Per stringere le maglie della raccolta il nuovo regolamento ha previsto, tra l’altro, il rafforzamento dell’istituto della responsabilità estesa del produttore, estendendo l’obbligo di ritiro gratuito a tutte le categorie di accumulatori a fine vita, ma l’Ue vuole anche evitare che le risorse contenute nelle batterie a fine vita possano scivolare fuori dai confini del mercato unico per essere recuperate altrove. Ecco perché contestualmente alla presentazione del piano automotive la Commissione Ue ha anche aggiornato l’elenco europeo dei rifiuti, inserendo nuovi codici per identificare e supportare la corretta gestione dei residui provenienti dalle diverse fasi del ciclo di vita delle batterie. Inclusa la cosiddetta ‘black mass’, il prodotto intermedio del trattamento degli accumulatori esausti ricco di risorse preziose eppure troppo spesso “esportato in paesi terzi nonostante la sua importanza economica e ambientale per l’ecosistema europeo delle batterie”, come sottolineato dalla Commissione nel Clean Industrial Deal.
Con l’aggiornamento dell’elenco europeo, invece, la ‘black mass’ – insieme ai principali rifiuti da batterie esauste – entrerà nel perimetro giuridico dei rifiuti pericolosi e sarà quindi soggetta a regole più severe sulle movimentazioni transfrontaliere, incluso il divieto di esportazione verso i paesi in via di sviluppo, mentre per le spedizioni verso i paesi OCSE ed EFTA andrà attivata la procedura PIC (previo informato consenso). Un giro di vite che, nelle intenzioni dell’Ue, servirà non solo a ridurre il rischio di gestioni non a norma, ma soprattutto a fare in modo che “grazie al maggiore accesso alla ‘black mass’ – si legge nel piano automotive – aumenti anche il riciclo” dentro i confini dell’Unione. Una leva per la circolarità, ma anche un cordone di sicurezza – di fatto con finalità protezionistiche – che fa il paio con la stretta operativa già dal 1 gennaio di quest’anno sulle spedizioni di rifiuti da apparecchiature elettriche ed elettroniche. A loro volta ricchi di risorse critiche e strategiche.

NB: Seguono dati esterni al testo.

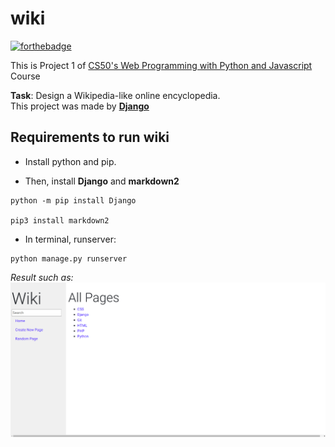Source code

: # wiki

[![forthebadge](https://forthebadge.com/images/badges/made-with-python.svg)](https://www.python.org/)

This is Project 1 of [CS50's Web Programming with Python and Javascript](https://www.edx.org/course/cs50s-web-programming-with-python-and-javascript) Course

**Task**: Design a Wikipedia-like online encyclopedia.<br />
This project was made by [**Django**](https://www.djangoproject.com/)

## Requirements to run wiki
- Install python and pip.

- Then, install **Django** and **markdown2**
```console
python -m pip install Django

pip3 install markdown2
```
- In terminal, runserver:
```console
python manage.py runserver
```
_Result such as:_
![wiki image](/wiki.png)
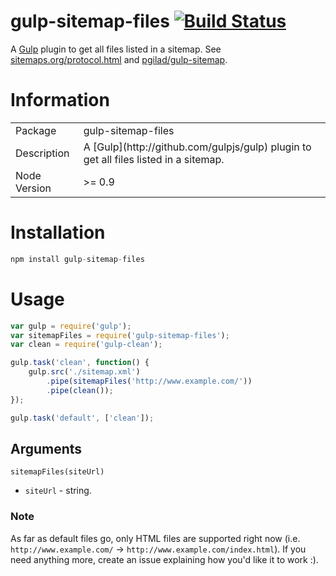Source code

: gulp-sitemap-files [![Build Status](https://travis-ci.org/adam-lynch/gulp-sitemap-files.svg?branch=master)](https://travis-ci.org/adam-lynch/gulp-sitemap-files)
=====================

A [Gulp](http://github.com/gulpjs/gulp) plugin to get all files listed in a sitemap. See [sitemaps.org/protocol.html](http://www.sitemaps.org/protocol.html) and [pgilad/gulp-sitemap](https://github.com/pgilad/gulp-sitemap).

# Information
<table>
<tr>
<td>Package</td><td>gulp-sitemap-files</td>
</tr>
<tr>
<td>Description</td>
<td>A [Gulp](http://github.com/gulpjs/gulp) plugin to get all files listed in a sitemap.</td>
</tr>
<tr>
<td>Node Version</td>
<td>>= 0.9</td>
</tr>
</table>

# Installation
```js
npm install gulp-sitemap-files
```

# Usage
```js
var gulp = require('gulp');
var sitemapFiles = require('gulp-sitemap-files');
var clean = require('gulp-clean');

gulp.task('clean', function() {
    gulp.src('./sitemap.xml')
        .pipe(sitemapFiles('http://www.example.com/'))
        .pipe(clean());
});

gulp.task('default', ['clean']);
```

## Arguments

`sitemapFiles(siteUrl)`

- `siteUrl` - string.

### Note
As far as default files go, only HTML files are supported right now (i.e. `http://www.example.com/` -> `http://www.example.com/index.html`). If you need anything more, create an issue explaining how you'd like it to work :).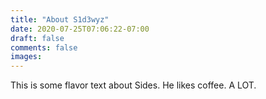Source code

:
 ```yaml
---
title: "About S1d3wyz"
date: 2020-07-25T07:06:22-07:00
draft: false
comments: false
images:
---
```


This is some flavor text about Sides. He likes coffee. A LOT.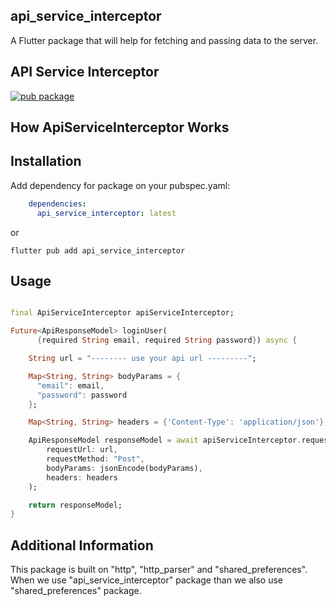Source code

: ## api_service_interceptor

A Flutter package that will help for fetching and passing data to the server.

## API Service Interceptor

[![pub package](https://img.shields.io/pub/v/api_service_interceptor?include_prereleases)](https://pub.dartlang.org/packages/api_service_interceptor)

## How ApiServiceInterceptor Works



## Installation

Add dependency for package on your pubspec.yaml:

```yaml
    dependencies:
      api_service_interceptor: latest
```
or

```shell
flutter pub add api_service_interceptor
```

## Usage

```dart

final ApiServiceInterceptor apiServiceInterceptor;

Future<ApiResponseModel> loginUser(
      {required String email, required String password}) async {

    String url = "-------- use your api url ---------";

    Map<String, String> bodyParams = {
      "email": email,
      "password": password
    };

    Map<String, String> headers = {'Content-Type': 'application/json'};

    ApiResponseModel responseModel = await apiServiceInterceptor.requestToServer(
        requestUrl: url,
        requestMethod: "Post",
        bodyParams: jsonEncode(bodyParams),
        headers: headers
    );

    return responseModel;
}

```
## Additional Information

This package is built on "http", "http_parser" and "shared_preferences". When we use "api_service_interceptor" package than we also use "shared_preferences" package.
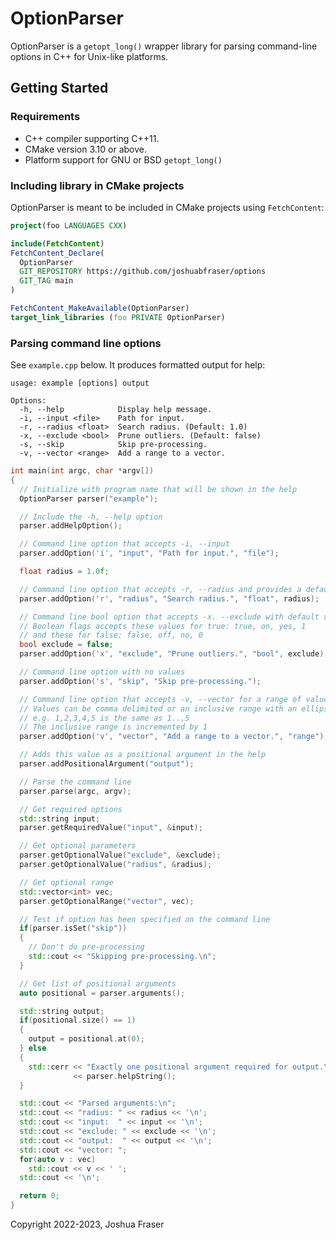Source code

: # OptionParser

OptionParser is a `getopt_long()` wrapper library for parsing command-line
options in C++ for Unix-like platforms.

## Getting Started

### Requirements

- C++ compiler supporting C++11.
- CMake version 3.10 or above.
- Platform support for GNU or BSD `getopt_long()`

### Including library in CMake projects

OptionParser is meant to be included in CMake projects using `FetchContent`:

```cmake
project(foo LANGUAGES CXX)

include(FetchContent)
FetchContent_Declare(
  OptionParser
  GIT_REPOSITORY https://github.com/joshuabfraser/options
  GIT_TAG main
)

FetchContent_MakeAvailable(OptionParser)
target_link_libraries (foo PRIVATE OptionParser)
```

### Parsing command line options

See `example.cpp` below.  It produces formatted output for help:

```
usage: example [options] output

Options:
  -h, --help            Display help message.
  -i, --input <file>    Path for input.
  -r, --radius <float>  Search radius. (Default: 1.0)
  -x, --exclude <bool>  Prune outliers. (Default: false)
  -s, --skip            Skip pre-processing.
  -v, --vector <range>  Add a range to a vector.
```

```c++
int main(int argc, char *argv[])
{
  // Initialize with program name that will be shown in the help
  OptionParser parser("example");

  // Include the -h, --help option
  parser.addHelpOption();

  // Command line option that accepts -i, --input
  parser.addOption('i', "input", "Path for input.", "file");

  float radius = 1.0f;

  // Command line option that accepts -r, --radius and provides a default value
  parser.addOption('r', "radius", "Search radius.", "float", radius);

  // Command line bool option that accepts -x. --exclude with default value
  // Boolean flags accepts these values for true: true, on, yes, 1
  // and these for false: false, off, no, 0
  bool exclude = false;
  parser.addOption('x', "exclude", "Prune outliers.", "bool", exclude);

  // Command line option with no values
  parser.addOption('s', "skip", "Skip pre-processing.");

  // Command line option that accepts -v, --vector for a range of values
  // Values can be comma delimited or an inclusive range with an ellipsis,
  // e.g. 1,2,3,4,5 is the same as 1...5
  // The inclusive range is incremented by 1
  parser.addOption('v', "vector", "Add a range to a vector.", "range");

  // Adds this value as a positional argument in the help
  parser.addPositionalArgument("output");

  // Parse the command line
  parser.parse(argc, argv);

  // Get required options
  std::string input;
  parser.getRequiredValue("input", &input);

  // Get optional parameters
  parser.getOptionalValue("exclude", &exclude);
  parser.getOptionalValue("radius", &radius);

  // Get optional range
  std::vector<int> vec;
  parser.getOptionalRange("vector", vec);

  // Test if option has been specified on the command line
  if(parser.isSet("skip"))
  {
    // Don't do pre-processing
    std::cout << "Skipping pre-processing.\n";
  }

  // Get list of positional arguments
  auto positional = parser.arguments();

  std::string output;
  if(positional.size() == 1)
  {
    output = positional.at(0);
  } else
  {
    std::cerr << "Exactly one positional argument required for output.\n"
              << parser.helpString();
  }

  std::cout << "Parsed arguments:\n";
  std::cout << "radius: " << radius << '\n';
  std::cout << "input:  " << input << '\n';
  std::cout << "exclude: " << exclude << '\n';
  std::cout << "output:  " << output << '\n';
  std::cout << "vector: ";
  for(auto v : vec)
    std::cout << v << ' ';
  std::cout << '\n';

  return 0;
}
```

Copyright 2022-2023, Joshua Fraser
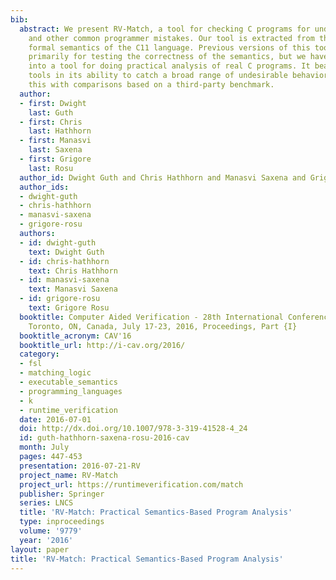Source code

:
 ```yaml
---
bib:
  abstract: We present RV-Match, a tool for checking C programs for undefined behavior
    and other common programmer mistakes. Our tool is extracted from the most complete
    formal semantics of the C11 language. Previous versions of this tool were used
    primarily for testing the correctness of the semantics, but we have improved it
    into a tool for doing practical analysis of real C programs. It beats many similar
    tools in its ability to catch a broad range of undesirable behaviors. We demonstrate
    this with comparisons based on a third-party benchmark.
  author:
  - first: Dwight
    last: Guth
  - first: Chris
    last: Hathhorn
  - first: Manasvi
    last: Saxena
  - first: Grigore
    last: Rosu
  author_id: Dwight Guth and Chris Hathhorn and Manasvi Saxena and Grigore Rosu
  author_ids:
  - dwight-guth
  - chris-hathhorn
  - manasvi-saxena
  - grigore-rosu
  authors:
  - id: dwight-guth
    text: Dwight Guth
  - id: chris-hathhorn
    text: Chris Hathhorn
  - id: manasvi-saxena
    text: Manasvi Saxena
  - id: grigore-rosu
    text: Grigore Rosu
  booktitle: Computer Aided Verification - 28th International Conference, {CAV} 2016,
    Toronto, ON, Canada, July 17-23, 2016, Proceedings, Part {I}
  booktitle_acronym: CAV'16
  booktitle_url: http://i-cav.org/2016/
  category:
  - fsl
  - matching_logic
  - executable_semantics
  - programming_languages
  - k
  - runtime_verification
  date: 2016-07-01
  doi: http://dx.doi.org/10.1007/978-3-319-41528-4_24
  id: guth-hathhorn-saxena-rosu-2016-cav
  month: July
  pages: 447-453
  presentation: 2016-07-21-RV
  project_name: RV-Match
  project_url: https://runtimeverification.com/match
  publisher: Springer
  series: LNCS
  title: 'RV-Match: Practical Semantics-Based Program Analysis'
  type: inproceedings
  volume: '9779'
  year: '2016'
layout: paper
title: 'RV-Match: Practical Semantics-Based Program Analysis'
---
```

Oltre a evitare che rifiuti ricchi di risorse preziose (ma anche di elementi potenzialmente nocivi) possano finire in paesi terzi, servirà però anche raccogliere di più e meglio quelli che invece sfuggono del tutto all’intercettazione. Soprattutto gli accumulatori di minori dimensioni, quelli contenuti delle apparecchiature tecnologiche o nei mezzi come monopattini e bici elettriche. Per le batterie portatili il quantitativo minimo di raccolta viene fissato dal nuovo regolamento al 63% entro il 2027 per poi arrivare al 73% entro il 2030, mentre per i mezzi di trasporto leggeri il target è del 51% entro il 2028 e del 61% entro il 2031. Al momento, tuttavia, il tasso medio di intercettazione di pile e accumulatori portatili in Ue si attesta al 48%, poco al di sopra dell’obiettivo del 45% che la vecchia direttiva chiedeva di raggiungere entro il 2016. Obiettivo che l’Italia, tra l’altro, non è mai riuscita a centrare. Nel 2023, anzi, il tasso di raccolta è addirittura diminuito, scendendo al 30,6%. Meno della metà del target che l’Ue chiede di raggiungere entro il 2027.